La película es una auténtica delicia cocinada para procurar placer y gozo al espectador. En este sentido, Shinoda dividió su obra en dos partes claramente muy diferenciadas, tanto por el tono como por el estilo fotográfico que las resguarda. La primera parte abarca desde la llegada de los dos sacerdotes portugueses a tierras japonesas con la ayuda del Judas Kichijiro hasta su posterior captura. La fotografía de esta primera parte bebe de los cuadros de Caravaggio y Zurbarán, siempre tomada en tonos ocres, entre las penumbras que alumbran las grutas donde tienen lugar las ceremonias religiosas prohibidas. Apenas se atisban escenas luminosas, sino que Shinoda decidió radiografiar con una grafía tenebrosa, exenta de belleza y si repleta de amargura, los complejos avatares sufridos por los recién llegados, quienes conversarán entre sí en inglés para dar mayor realismo a las escenas compartidas por los sacerdotes. Un primer vector que culminará con la traición de Kichijiro, quien adoptará la figura de un Judas incapaz de conservar su fe ante las presiones externas, asimismo con el apresamiento y vía crucis de Rodrigo y con la crucifixión de un grupo de fieles en unas cruces plantadas en medio del mar, siendo éstos devorados por la creciente marea ante la mirada impasible de Rodrigo y su rebaño. Escena ésta que evoca en un bonito homenaje a la secuencia cumbre de Los amantes crucificados de Mizoguchi.
Ello dará paso a una segunda parte más luminosa desde el punto de vista fotográfico, a pesar de la oscuridad que encierra la misma. Un capítulo que se abrirá con la exposición de Rodrigo al cruel público que lo apedreará en su camino hacia la cárcel. Así, en este vector descubriremos al jefe feudal encargado de velar por el mantenimiento del orden religioso en su jurisdicción, e igualmente de convertir a Rodrigo en un apóstata. Para ello, exhibirá sus crueles armas, torturando en público a campesinos cristianos a los que se obligará a pisar y escupir los fumies (representaciones de cristo y la virgen japonesas), a los que se les enterrará vivos conservando a la luz únicamente su cabeza para sortear las acometidas de un caballo a galope, a los que se colgará boca abajo con las orejas cortadas para conseguir que renieguen de su fe. Y la cinta revelará que la fe será más fuerte entre los valientes creyentes japoneses que entre un Rodrigo quien deberá hacer frente a sus propios fantasmas y a la decepción que le supone observar la apostasía de su propio educador… un instructor que abdicó de su fe ante el Silencio de Dios al contemplar la angustia y martirio al que estaban siendo sometidos sus feligreses.

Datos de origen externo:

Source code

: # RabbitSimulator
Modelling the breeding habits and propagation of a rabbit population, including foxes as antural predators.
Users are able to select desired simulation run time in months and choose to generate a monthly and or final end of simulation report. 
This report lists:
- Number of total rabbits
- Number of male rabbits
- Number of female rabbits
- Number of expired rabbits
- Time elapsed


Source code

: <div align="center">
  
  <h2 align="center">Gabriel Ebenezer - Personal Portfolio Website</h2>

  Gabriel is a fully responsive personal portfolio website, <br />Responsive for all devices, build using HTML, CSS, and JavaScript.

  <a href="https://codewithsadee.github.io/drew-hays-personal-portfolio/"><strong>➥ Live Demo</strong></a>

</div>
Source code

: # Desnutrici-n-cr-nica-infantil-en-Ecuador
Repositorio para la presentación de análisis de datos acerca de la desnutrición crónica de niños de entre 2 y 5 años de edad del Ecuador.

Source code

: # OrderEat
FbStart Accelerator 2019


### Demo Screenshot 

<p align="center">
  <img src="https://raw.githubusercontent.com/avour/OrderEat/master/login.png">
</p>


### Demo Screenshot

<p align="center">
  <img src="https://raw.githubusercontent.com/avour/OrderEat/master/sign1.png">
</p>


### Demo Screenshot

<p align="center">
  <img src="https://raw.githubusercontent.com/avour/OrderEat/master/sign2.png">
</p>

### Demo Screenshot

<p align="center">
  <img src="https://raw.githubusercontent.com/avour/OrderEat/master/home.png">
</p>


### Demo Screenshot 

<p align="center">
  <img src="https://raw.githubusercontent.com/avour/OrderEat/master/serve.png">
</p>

Con una concepción cinematográfica marca de la casa que no deja nada a la zaga ni a la improvisación, Shinoda esculpió una de las obras maestras del cine japonés de todos los tiempos. Una película a la que no hace falta el auxilio de Martin Scorsese para evidenciar su grandeza y artesanía. Una cinta que traslada al universo de Shinoda la literatura de Endō, con la fidelidad que supone que el propio novelista escribiera en colaboración con el autor de Flor pálida el guión que da forma a las imágenes. Unas imágenes poderosas y enérgicas que explotan su rico ropaje con una alegoría que nos hará reflexionar acerca de los límites que ostenta la dignidad y el respeto de nuestras convicciones.
Todo modo de amor al cine.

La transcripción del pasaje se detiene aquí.